Syria came with me on my journey and with it Syrian friends and colleagues, all of whom were obliged to be away from home physically, but not mentally. Many of us were earnest to give back to Syria from wherever we ended up in the world. So, my friends Caroline, Iyad and Mazen and I came together adamant on creating a platform for Syrian voices. A place where Syrians inside and outside could come together and re-build a new Syria, through the dialogue of thought, culture and the diversity that unites us as human beings. Quickly, more people we knew stepped up and joined the initiative. What was merely an idea became a reality in October of 2012, with the efforts of a full-fledge team of Syrians dispersed all around the world, including inside Syria. The team is composed from diverse backgrounds and different professionals such as journalists, scriptwriters, TV directors, theater experts, business and marketing professionals and many more.
SouriaLi was born as a result of long brainstorming sessions over Skype to create an independent non-profit platform providing a wider space for civic initiatives, true stories and a voice for all Syrians, one that we decided unanimously to call SouriaLi. Why? Because it translates into “Syria is mine” and also means “surreal”, two notions many Syrians relate to when it comes to Syria.
As a team we felt the need to narrate the strife of Syrians to help humanize the Syrian crisis without downsizing Syrians to mere numbers and statistics. We wanted to put out rather personal narratives of lives we as human beings universally relate to. These are the stories of a scarred people looking for justice and peace, trying to reach out and call for help, only to hear the echo of their voice. For that reason, such platforms need to be available for Syrians to tell their stories, until change is evident, until humanity wakes up.
Humanizing the Syrian crisis was not the only pillar for us as a radio broadcast platform, in parallel, independent and ethical journalism practices were and always will be of high priority for SouriaLi. In a time where media in the region are divided and polarized, SouriaLi provides a relatively middling ground and inclusive broadcast rather than a divisive one. Simply, ethical media is vital, because justice can only be achieved where truth is told. Unfortunately, the falsification and manipulation of the events taking place in the Middle East region (and Syria in particular) were extended to a variety of international media.
A more recent example is the fictitious viral film of a young Syrian boy saving a young Syrian girl as he was being sniped at, filmed by Lars Klevberg, The Norwegian Film Institute and Arts Council Norway. Such false broadcast undermines the dignity and suffering of Syrians and the children of Syria. Although, the filmmaker apologized publicly, such false accounts sabotage the professional ethics of journalists and civil activists who have risked their lives to archive and document the truth for the world to bear witness to.
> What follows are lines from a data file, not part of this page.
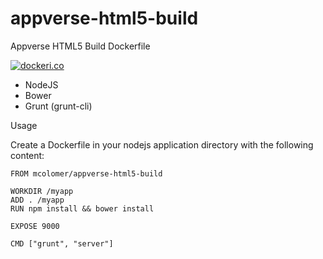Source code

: # appverse-html5-build
Appverse HTML5 Build Dockerfile

[![dockeri.co](http://dockeri.co/marcelogft/appverse-html5-buildpack/)](https://registry.hub.docker.com/marcelogft/appverse-html5-buildpack/)

* NodeJS 
* Bower
* Grunt (grunt-cli)


Usage

Create a Dockerfile in your nodejs application directory with the following content:

```
FROM mcolomer/appverse-html5-build

WORKDIR /myapp
ADD . /myapp
RUN npm install && bower install

EXPOSE 9000

CMD ["grunt", "server"]
```
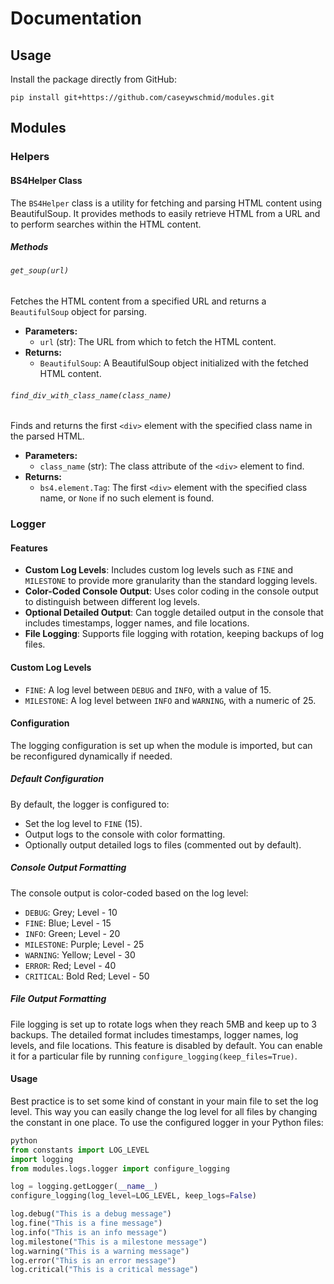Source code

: # Documentation

## Usage

Install the package directly from GitHub:

`pip install git+https://github.com/caseywschmid/modules.git`

## Modules

### Helpers

#### BS4Helper Class

The `BS4Helper` class is a utility for fetching and parsing HTML content using
BeautifulSoup. It provides methods to easily retrieve HTML from a URL and to
perform searches within the HTML content.

##### Methods

###### `get_soup(url)`

Fetches the HTML content from a specified URL and returns a `BeautifulSoup`
object for parsing.

- **Parameters:**
  - `url` (str): The URL from which to fetch the HTML content.
- **Returns:**
  - `BeautifulSoup`: A BeautifulSoup object initialized with the fetched HTML
    content.

###### `find_div_with_class_name(class_name)`

Finds and returns the first `<div>` element with the specified class name in the
parsed HTML.

- **Parameters:**
  - `class_name` (str): The class attribute of the `<div>` element to find.
- **Returns:**
  - `bs4.element.Tag`: The first `<div>` element with the specified class name,
    or `None` if no such element is found.

### Logger

#### Features

- **Custom Log Levels**: Includes custom log levels such as `FINE` and
  `MILESTONE` to provide more granularity than the standard logging levels.
- **Color-Coded Console Output**: Uses color coding in the console output to
  distinguish between different log levels.
- **Optional Detailed Output**: Can toggle detailed output in the console that
  includes timestamps, logger names, and file locations.
- **File Logging**: Supports file logging with rotation, keeping backups of log
  files.

#### Custom Log Levels

- `FINE`: A log level between `DEBUG` and `INFO`, with a value of 15.
- `MILESTONE`: A log level between `INFO` and `WARNING`, with a numeric of 25.

#### Configuration

The logging configuration is set up when the module is imported, but can be
reconfigured dynamically if needed.

##### Default Configuration

By default, the logger is configured to:

- Set the log level to `FINE` (15).
- Output logs to the console with color formatting.
- Optionally output detailed logs to files (commented out by default).

##### Console Output Formatting

The console output is color-coded based on the log level:

- `DEBUG`:      Grey;        Level - 10
- `FINE`:       Blue;        Level - 15
- `INFO`:       Green;       Level - 20
- `MILESTONE`:  Purple;      Level - 25
- `WARNING`:    Yellow;      Level - 30
- `ERROR`:      Red;         Level - 40
- `CRITICAL`:   Bold Red;    Level - 50

##### File Output Formatting

File logging is set up to rotate logs when they reach 5MB and keep up to 3
backups. The detailed format includes timestamps, logger names, log levels, and
file locations. This feature is disabled by default. You can enable it for a
particular file by running `configure_logging(keep_files=True)`.

#### Usage

Best practice is to set some kind of constant in your main file to set the log
level. This way you can easily change the log level for all files by changing
the constant in one place. To use the configured logger in your Python files: 

```python
python
from constants import LOG_LEVEL
import logging
from modules.logs.logger import configure_logging

log = logging.getLogger(__name__)
configure_logging(log_level=LOG_LEVEL, keep_logs=False)

log.debug("This is a debug message")
log.fine("This is a fine message")
log.info("This is an info message")
log.milestone("This is a milestone message")
log.warning("This is a warning message")
log.error("This is an error message")
log.critical("This is a critical message")
```
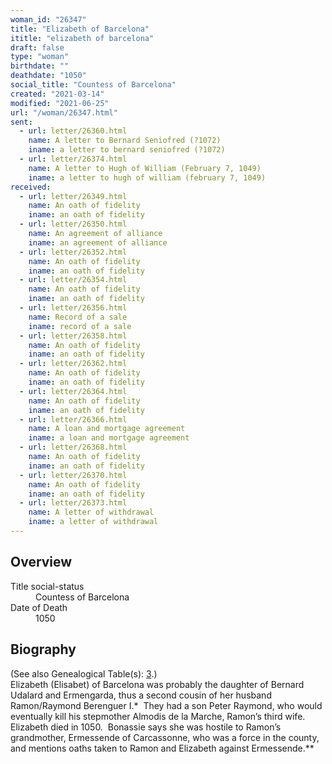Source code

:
 ```yaml
---
woman_id: "26347"
title: "Elizabeth of Barcelona"
ititle: "elizabeth of barcelona"
draft: false
type: "woman"
birthdate: ""
deathdate: "1050"
social_title: "Countess of Barcelona"
created: "2021-03-14"
modified: "2021-06-25"
url: "/woman/26347.html"
sent:
  - url: letter/26360.html
    name: A letter to Bernard Seniofred (?1072)
    iname: a letter to bernard seniofred (?1072)
  - url: letter/26374.html
    name: A letter to Hugh of William (February 7, 1049)
    iname: a letter to hugh of william (february 7, 1049)
received:
  - url: letter/26349.html
    name: An oath of fidelity
    iname: an oath of fidelity
  - url: letter/26350.html
    name: An agreement of alliance
    iname: an agreement of alliance
  - url: letter/26352.html
    name: An oath of fidelity
    iname: an oath of fidelity
  - url: letter/26354.html
    name: An oath of fidelity
    iname: an oath of fidelity
  - url: letter/26356.html
    name: Record of a sale
    iname: record of a sale
  - url: letter/26358.html
    name: An oath of fidelity
    iname: an oath of fidelity
  - url: letter/26362.html
    name: An oath of fidelity
    iname: an oath of fidelity
  - url: letter/26364.html
    name: An oath of fidelity
    iname: an oath of fidelity
  - url: letter/26366.html
    name: A loan and mortgage agreement
    iname: a loan and mortgage agreement
  - url: letter/26368.html
    name: An oath of fidelity
    iname: an oath of fidelity
  - url: letter/26370.html
    name: An oath of fidelity
    iname: an oath of fidelity
  - url: letter/26373.html
    name: A letter of withdrawal
    iname: a letter of withdrawal
---
```

<h2 class="mt-4">Overview</h2><dt>Title social-status</dt><dd>Countess of Barcelona</dd><dt>Date of Death</dt><dd>1050</dd><h2 class="mt-4">Biography</h2><p>(See also Genealogical Table(s): <a href="https://epistolae.ctl.columbia.edu/content/genealogy-ramon#n26347">3</a>.)<br>Elizabeth (Elisabet) of Barcelona was probably the daughter of Bernard Udalard and Ermengarda, thus a second cousin of her husband Ramon/Raymond Berenguer I.*&nbsp; They had a son Peter Raymond, who would eventually kill his stepmother Almodis de la Marche, Ramon’s third wife.&nbsp; Elizabeth died in 1050.&nbsp; Bonassie says she was hostile to Ramon’s grandmother, Ermessende of Carcassonne, who was a force in the county, and mentions oaths taken to Ramon and Elizabeth against Ermessende.**</p>
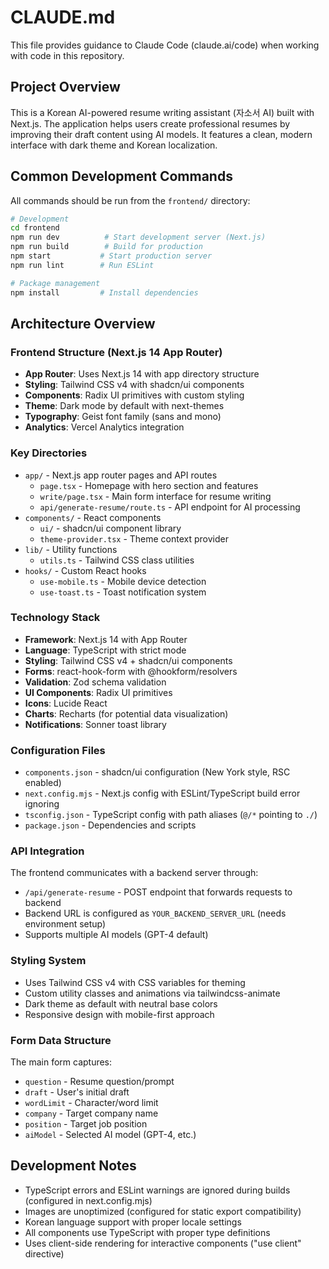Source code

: # CLAUDE.md

This file provides guidance to Claude Code (claude.ai/code) when working with code in this repository.

## Project Overview

This is a Korean AI-powered resume writing assistant (자소서 AI) built with Next.js. The application helps users create professional resumes by improving their draft content using AI models. It features a clean, modern interface with dark theme and Korean localization.

## Common Development Commands

All commands should be run from the `frontend/` directory:

```bash
# Development
cd frontend
npm run dev          # Start development server (Next.js)
npm run build        # Build for production
npm start           # Start production server
npm run lint        # Run ESLint

# Package management
npm install         # Install dependencies
```

## Architecture Overview

### Frontend Structure (Next.js 14 App Router)
- **App Router**: Uses Next.js 14 with app directory structure
- **Styling**: Tailwind CSS v4 with shadcn/ui components
- **Components**: Radix UI primitives with custom styling
- **Theme**: Dark mode by default with next-themes
- **Typography**: Geist font family (sans and mono)
- **Analytics**: Vercel Analytics integration

### Key Directories
- `app/` - Next.js app router pages and API routes
  - `page.tsx` - Homepage with hero section and features
  - `write/page.tsx` - Main form interface for resume writing
  - `api/generate-resume/route.ts` - API endpoint for AI processing
- `components/` - React components
  - `ui/` - shadcn/ui component library
  - `theme-provider.tsx` - Theme context provider
- `lib/` - Utility functions
  - `utils.ts` - Tailwind CSS class utilities
- `hooks/` - Custom React hooks
  - `use-mobile.ts` - Mobile device detection
  - `use-toast.ts` - Toast notification system

### Technology Stack
- **Framework**: Next.js 14 with App Router
- **Language**: TypeScript with strict mode
- **Styling**: Tailwind CSS v4 + shadcn/ui components
- **Forms**: react-hook-form with @hookform/resolvers
- **Validation**: Zod schema validation
- **UI Components**: Radix UI primitives
- **Icons**: Lucide React
- **Charts**: Recharts (for potential data visualization)
- **Notifications**: Sonner toast library

### Configuration Files
- `components.json` - shadcn/ui configuration (New York style, RSC enabled)
- `next.config.mjs` - Next.js config with ESLint/TypeScript build error ignoring
- `tsconfig.json` - TypeScript config with path aliases (`@/*` pointing to `./`)
- `package.json` - Dependencies and scripts

### API Integration
The frontend communicates with a backend server through:
- `/api/generate-resume` - POST endpoint that forwards requests to backend
- Backend URL is configured as `YOUR_BACKEND_SERVER_URL` (needs environment setup)
- Supports multiple AI models (GPT-4 default)

### Styling System
- Uses Tailwind CSS v4 with CSS variables for theming
- Custom utility classes and animations via tailwindcss-animate
- Dark theme as default with neutral base colors
- Responsive design with mobile-first approach

### Form Data Structure
The main form captures:
- `question` - Resume question/prompt
- `draft` - User's initial draft
- `wordLimit` - Character/word limit
- `company` - Target company name
- `position` - Target job position
- `aiModel` - Selected AI model (GPT-4, etc.)

## Development Notes

- TypeScript errors and ESLint warnings are ignored during builds (configured in next.config.mjs)
- Images are unoptimized (configured for static export compatibility)
- Korean language support with proper locale settings
- All components use TypeScript with proper type definitions
- Uses client-side rendering for interactive components ("use client" directive)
As a team and family, SouriaLi calls for unity at a time where division prevails. It’s a challenge we face in our daily internal discussions and debates as a team and as a platform, persevering to build peace and unite communities in the midst of chaos and conflict, using one of the most powerful tools of war and peace: the media.
We believe that we have the right to speak the truth; however, attaining the freedom to do so is quite the challenge.
Honey Al-Sayed is an accomplished bilingual communications professional and radio and television journalist with a wide range of expertise in all aspects of media, art and culture consultancy, as well as media training and public speaking. After the outbreak of the Syrian uprising, Honey came to the United States and co-founded SouriaLi – an independent, nonprofit, online radio station where she works as a media consultant, host, and producer. She is also a co-founder of the RO’YA Association (“Vision for a Better Syria”). Independently, she works as a creative consultant advancing the interplay of art and cultural dialogue on advancing social and political change. She was part of the Spark Media team that won Best Documentary Feature, a Peer Gold and Accolade awards for Red Lines, a new, independent documentary on the Syrian revolution. For her efforts to promote a better future for Syria, she was awarded an Alumni Achievement Award by the Lebanese American University. Honey is currently attending the Fletcher School of Law and Diplomacy at Tufts University and will complete her Masters in the spring 2015 in the Global Master of Arts Program in International Affairs.